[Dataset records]
────────────────

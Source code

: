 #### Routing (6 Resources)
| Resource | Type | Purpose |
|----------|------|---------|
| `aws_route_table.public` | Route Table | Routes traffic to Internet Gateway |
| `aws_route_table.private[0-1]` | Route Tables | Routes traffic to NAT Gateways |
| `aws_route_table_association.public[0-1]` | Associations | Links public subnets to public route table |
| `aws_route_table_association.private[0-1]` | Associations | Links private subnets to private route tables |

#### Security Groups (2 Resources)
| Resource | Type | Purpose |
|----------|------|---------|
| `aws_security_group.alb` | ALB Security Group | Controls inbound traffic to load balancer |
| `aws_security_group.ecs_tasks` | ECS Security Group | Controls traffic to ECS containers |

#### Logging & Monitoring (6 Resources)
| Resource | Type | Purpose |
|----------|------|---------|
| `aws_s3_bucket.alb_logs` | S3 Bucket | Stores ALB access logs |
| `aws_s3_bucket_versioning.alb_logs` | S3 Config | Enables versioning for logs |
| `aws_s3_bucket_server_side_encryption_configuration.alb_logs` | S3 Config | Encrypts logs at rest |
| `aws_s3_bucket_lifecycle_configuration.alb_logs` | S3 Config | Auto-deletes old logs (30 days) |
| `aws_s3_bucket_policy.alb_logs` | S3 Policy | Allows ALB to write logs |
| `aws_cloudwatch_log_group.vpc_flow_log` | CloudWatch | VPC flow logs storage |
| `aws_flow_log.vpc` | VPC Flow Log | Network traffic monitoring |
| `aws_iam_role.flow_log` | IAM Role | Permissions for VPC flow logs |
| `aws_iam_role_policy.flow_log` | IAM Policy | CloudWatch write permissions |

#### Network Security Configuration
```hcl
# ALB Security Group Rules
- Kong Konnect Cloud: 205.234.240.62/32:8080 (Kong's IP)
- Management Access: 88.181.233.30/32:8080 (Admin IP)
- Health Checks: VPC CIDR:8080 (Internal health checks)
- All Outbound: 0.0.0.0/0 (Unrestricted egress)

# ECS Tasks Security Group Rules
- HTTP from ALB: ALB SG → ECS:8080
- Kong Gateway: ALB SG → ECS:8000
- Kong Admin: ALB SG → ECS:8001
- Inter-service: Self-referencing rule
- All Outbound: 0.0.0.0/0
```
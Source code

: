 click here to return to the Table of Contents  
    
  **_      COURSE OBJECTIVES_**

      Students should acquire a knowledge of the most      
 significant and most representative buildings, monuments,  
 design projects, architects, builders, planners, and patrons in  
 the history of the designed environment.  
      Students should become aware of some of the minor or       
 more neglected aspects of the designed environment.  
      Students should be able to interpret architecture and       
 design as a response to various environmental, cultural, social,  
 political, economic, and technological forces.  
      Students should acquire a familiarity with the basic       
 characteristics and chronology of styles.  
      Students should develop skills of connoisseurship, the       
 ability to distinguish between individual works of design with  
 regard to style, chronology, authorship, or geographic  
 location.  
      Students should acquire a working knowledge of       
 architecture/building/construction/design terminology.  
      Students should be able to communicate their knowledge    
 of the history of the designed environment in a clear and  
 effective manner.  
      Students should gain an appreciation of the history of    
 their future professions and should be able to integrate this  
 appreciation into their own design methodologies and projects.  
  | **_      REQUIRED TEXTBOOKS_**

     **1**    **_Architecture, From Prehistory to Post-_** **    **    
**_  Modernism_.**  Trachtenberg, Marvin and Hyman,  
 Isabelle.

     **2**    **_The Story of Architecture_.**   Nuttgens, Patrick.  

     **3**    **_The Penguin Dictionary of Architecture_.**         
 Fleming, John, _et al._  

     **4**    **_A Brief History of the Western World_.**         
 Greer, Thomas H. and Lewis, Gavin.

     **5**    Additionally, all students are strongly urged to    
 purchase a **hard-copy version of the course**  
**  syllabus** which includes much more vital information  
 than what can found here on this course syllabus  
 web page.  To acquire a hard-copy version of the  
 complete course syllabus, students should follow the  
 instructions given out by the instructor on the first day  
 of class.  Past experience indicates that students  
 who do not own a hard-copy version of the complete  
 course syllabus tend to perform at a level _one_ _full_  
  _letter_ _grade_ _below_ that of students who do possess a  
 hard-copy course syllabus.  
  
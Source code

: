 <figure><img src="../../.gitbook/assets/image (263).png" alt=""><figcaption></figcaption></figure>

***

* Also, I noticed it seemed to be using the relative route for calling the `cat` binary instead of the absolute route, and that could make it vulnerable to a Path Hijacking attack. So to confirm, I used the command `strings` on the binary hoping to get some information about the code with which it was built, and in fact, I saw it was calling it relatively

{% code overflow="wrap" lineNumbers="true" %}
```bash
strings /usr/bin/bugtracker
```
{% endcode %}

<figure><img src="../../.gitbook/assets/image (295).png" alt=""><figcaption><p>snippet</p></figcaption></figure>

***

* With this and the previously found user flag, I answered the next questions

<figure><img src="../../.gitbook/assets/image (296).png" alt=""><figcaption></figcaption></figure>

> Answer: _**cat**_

────────────────

Instructions to follow — Copy down every line of the entries containing the word "found".

Response —
 than what can found here on this course syllabus  
* With this and the previously found user flag, I answered the next questions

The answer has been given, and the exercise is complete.